What you need to know about spending — and saving! — your first paycheck

What not to do with your first paycheck

It can be tempting to treat yourself once you start working. Find out what you need to know before cashing in.

Getting your first paycheck can be exciting and empowering — you’re finally earning your own money. And while you may want to treat yourself on payday (who doesn’t?), expenses can add up. You want to be smart with your spending — and saving.

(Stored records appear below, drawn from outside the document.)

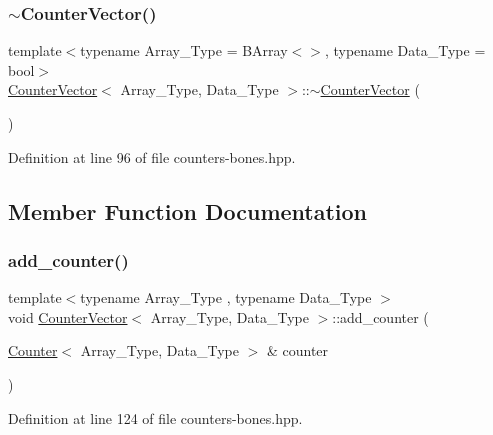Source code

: \subsubsection{\texorpdfstring{$\sim$\+Counter\+Vector()}{~CounterVector()}}
{\footnotesize\ttfamily template$<$typename Array\+\_\+\+Type = B\+Array$<$$>$, typename Data\+\_\+\+Type = bool$>$ \\
\hyperlink{class_counter_vector}{Counter\+Vector}$<$ Array\+\_\+\+Type, Data\+\_\+\+Type $>$\+::$\sim$\hyperlink{class_counter_vector}{Counter\+Vector} (\begin{DoxyParamCaption}{ }\end{DoxyParamCaption})\hspace{0.3cm}{\ttfamily [inline]}}



Definition at line 96 of file counters-\/bones.\+hpp.



\subsection{Member Function Documentation}
\mbox{\label{class_counter_vector_a34fda06ff678691daf3b0455c1a2af48}} 
\subsubsection{\texorpdfstring{add\+\_\+counter()}{add\_counter()}\hspace{0.1cm}{\footnotesize\ttfamily [1/3]}}
{\footnotesize\ttfamily template$<$typename Array\+\_\+\+Type , typename Data\+\_\+\+Type $>$ \\
void \hyperlink{class_counter_vector}{Counter\+Vector}$<$ Array\+\_\+\+Type, Data\+\_\+\+Type $>$\+::add\+\_\+counter (\begin{DoxyParamCaption}\item[{\hyperlink{class_counter}{Counter}$<$ Array\+\_\+\+Type, Data\+\_\+\+Type $>$ \&}]{counter }\end{DoxyParamCaption})\hspace{0.3cm}{\ttfamily [inline]}}



Definition at line 124 of file counters-\/bones.\+hpp.

\mbox{\label{class_counter_vector_a062d52e18f1d3ba4c00cbf4c2d89f1e7}} 
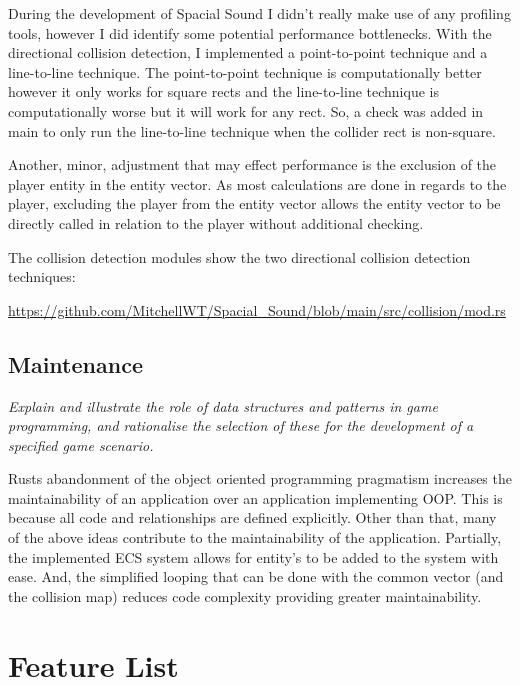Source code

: \documentclass{article}
\begin{document}
\medskip

During the development of Spacial Sound I didn't really make use of any profiling tools, however I did identify some potential performance bottlenecks. With the directional collision detection, I implemented a point-to-point technique and a line-to-line technique. The point-to-point technique is computationally better however it only works for square rects and the line-to-line technique is computationally worse but it will work for any rect. So, a check was added in main to only run the line-to-line technique when the collider rect is non-square. 

\smallskip

Another, minor, adjustment that may effect performance is the exclusion of the player entity in the entity vector. As most calculations are done in regards to the player, excluding the player from the entity vector allows the entity vector to be directly called in relation to the player without additional checking.

\smallskip

The collision detection modules show the two directional collision detection techniques:

\url{https://github.com/MitchellWT/Spacial_Sound/blob/main/src/collision/mod.rs}

\subsection*{Maintenance}

\emph{Explain and illustrate the role of data structures and patterns in game programming, and rationalise the selection of these for the development of a specified game scenario.}

\medskip

Rusts abandonment of the object oriented programming pragmatism increases the maintainability of an application over an application implementing OOP. This is because all code and relationships are defined explicitly. Other than that, many of the above ideas contribute to the maintainability of the application. Partially, the implemented ECS system allows for entity's to be added to the system with ease. And, the simplified looping that can be done with the common vector (and the collision map) reduces code complexity providing greater maintainability.

\section*{Feature List}
\end{document}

Here are five actions to consider taking with your first paycheck — and some to take every paycheck.

1. Set up direct deposit

Gone are the days of paper paychecks thanks to Direct Deposit. Direct deposit is super convenient, safe, and a faster way to have your paycheck deposited into your account. Plus, you’ll have immediate access to your money. You won’t need to worry about checks getting lost, delayed, or stolen. All you need is your account number and routing number to set up direct deposit.

2. Create a budget

One good financial habit is to set a spending plan. If you’re a Wells Fargo customer, tools like My Money Map can help you create a spending report, so you know if you’re overspending in a particular category like eating out. You can also set up a budget watch, which can help you create a personalized budget to track spending, set monthly spending goals, and stay in control of everyday finances. Don’t know where to start?  We’ve created a college budget worksheet to get you started. With a little upfront work to put these tools into place, you’ll quickly see where your money is going each month (and be able to course-correct if you’re overspending somewhere).

3. Make a savings plan

Paying day-to-day bills and covering your college expenses might take up a decent chunk of your paycheck, but you’ll also want to consider setting up a savings plan for some of the money you have left over to help meet short- and long-term goals.

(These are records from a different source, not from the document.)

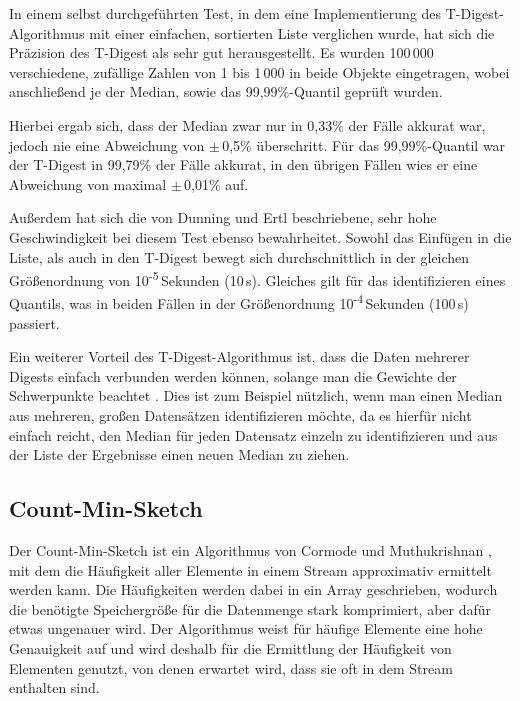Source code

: In einem selbst durchgeführten Test, in dem eine Implementierung des T-Digest-Algorithmus mit einer einfachen, sortierten Liste verglichen wurde, hat sich die Präzision des T-Digest als sehr gut herausgestellt.
Es wurden 100\,000 verschiedene, zufällige Zahlen von 1 bis 1\,000 in beide Objekte eingetragen, wobei anschließend je der Median, sowie das 99,99\%-Quantil geprüft wurden.

Hierbei ergab sich, dass der Median zwar nur in 0,33\% der Fälle akkurat war, jedoch nie eine Abweichung von $\pm$\,0,5\% überschritt.
Für das 99,99\%-Quantil war der T-Digest in 99,79\% der Fälle akkurat, in den übrigen Fällen wies er eine Abweichung von maximal $\pm$\,0,01\% auf.

Außerdem hat sich die von Dunning und Ertl \cite{dunning2019} beschriebene, sehr hohe Geschwindigkeit bei diesem Test ebenso bewahrheitet.
Sowohl das Einfügen in die Liste, als auch in den T-Digest bewegt sich durchschnittlich in der gleichen Größenordnung von 10\textsuperscript{-5}\,Sekunden (10\,\textmu{}s).
Gleiches gilt für das identifizieren eines Quantils, was in beiden Fällen in der Größenordnung 10\textsuperscript{-4}\,Sekunden (100\,\textmu{}s) passiert.

Ein weiterer Vorteil des T-Digest-Algorithmus ist, dass die Daten mehrerer Digests einfach verbunden werden können, solange man die Gewichte der Schwerpunkte beachtet \cite{dunning2019}.
Dies ist zum Beispiel nützlich, wenn man einen Median aus mehreren, großen Datensätzen identifizieren möchte, da es hierfür nicht einfach reicht, den Median für jeden Datensatz einzeln zu identifizieren und aus der Liste der Ergebnisse einen neuen Median zu ziehen.


\subsection{Count-Min-Sketch}

Der Count-Min-Sketch ist ein Algorithmus von Cormode und Muthukrishnan \cite{cormode2005}, 
mit dem die Häufigkeit aller Elemente in einem Stream approximativ ermittelt werden kann. 
Die Häufigkeiten werden dabei in ein Array geschrieben, 
wodurch die benötigte Speichergröße für die Datenmenge stark komprimiert, 
aber dafür etwas ungenauer wird. 
Der Algorithmus weist für häufige Elemente eine hohe Genauigkeit auf 
und wird deshalb für die Ermittlung der Häufigkeit von Elementen genutzt, 
von denen erwartet wird, dass sie oft in dem Stream enthalten sind.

Make it easy on yourself by having 5% to 10% of your paycheck automatically deposited into a savings account. You can also set up an automatic transfer1 in your online banking portal if your Direct Deposit only sends money to your checking account. This will come in handy if you have any last-minute emergencies (like car repairs) or other expenses.

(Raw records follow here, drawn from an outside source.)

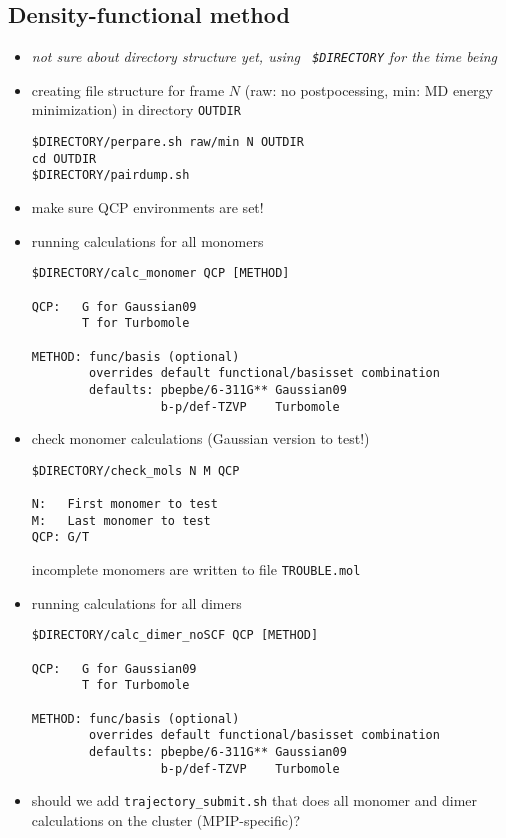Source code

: \subsection{Density-functional method}
\label{sec:dft}

\begin{itemize}
\item {\it not sure about directory structure yet, using {\tt
      \$DIRECTORY} for the time being}
\item creating file structure for frame $N$ (raw: no postpocessing,
  min: MD energy minimization) in directory {\tt OUTDIR}
\begin{verbatim}
$DIRECTORY/perpare.sh raw/min N OUTDIR
cd OUTDIR
$DIRECTORY/pairdump.sh
\end{verbatim}
\item make sure QCP environments are set!
\item running calculations for all monomers
 \begin{verbatim}
$DIRECTORY/calc_monomer QCP [METHOD]

QCP:   G for Gaussian09
       T for Turbomole

METHOD: func/basis (optional)
        overrides default functional/basisset combination
        defaults: pbepbe/6-311G** Gaussian09
                  b-p/def-TZVP    Turbomole
\end{verbatim}
\item check monomer calculations (Gaussian version to test!) 
\begin{verbatim}
$DIRECTORY/check_mols N M QCP

N:   First monomer to test
M:   Last monomer to test
QCP: G/T 
\end{verbatim}
incomplete monomers are written to file {\tt TROUBLE.mol}
\item running calculations for all dimers
 \begin{verbatim}
$DIRECTORY/calc_dimer_noSCF QCP [METHOD]

QCP:   G for Gaussian09
       T for Turbomole

METHOD: func/basis (optional)
        overrides default functional/basisset combination
        defaults: pbepbe/6-311G** Gaussian09
                  b-p/def-TZVP    Turbomole
\end{verbatim}
\item should we add {\tt trajectory\_submit.sh} that does all monomer
  and dimer calculations on the cluster (MPIP-specific)?
\end{itemize}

4. Know how overdrafts work

Whether you have a part-time job or are working closer to full time during school breaks, it may be easy to assume there will always be money in your account to spend. But it’s easier than you think to overdraw your account, which can quickly result in unwanted fees.

Wells Fargo has something called Overdraft Rewind®, which is offered automatically with your checking account when your Direct Deposit is set up, so you don’t even need to enroll. When the bank receives your direct deposit by 9 a.m. local time, they will include this amount in a reevaluation of the prior business day’s transactions and waive or refund fees.2 So, in other words, if you overdraft on the 14th but get paid on the 15th, Overdraft Rewind may help cover you.

5. Learn about investing choices3

Putting some of that hard-earned money into a retirement plan such as an IRA (Individual Retirement Account) may also be worth a closer look. An IRA can be appealing, especially if your parents or grandparents want to help you start saving for retirement even before you’ve graduated from college. And it can be a great practice for after graduation when you have access to a workplace retirement plan, like a 401(k) or pension, or have gig income you’re investing for the future. A financial advisor4 can help explain what investment options can help you get on the right track to reach your near- and long-term goals.

One thing that’s a “must-do” with your first paycheck? Set up direct deposit.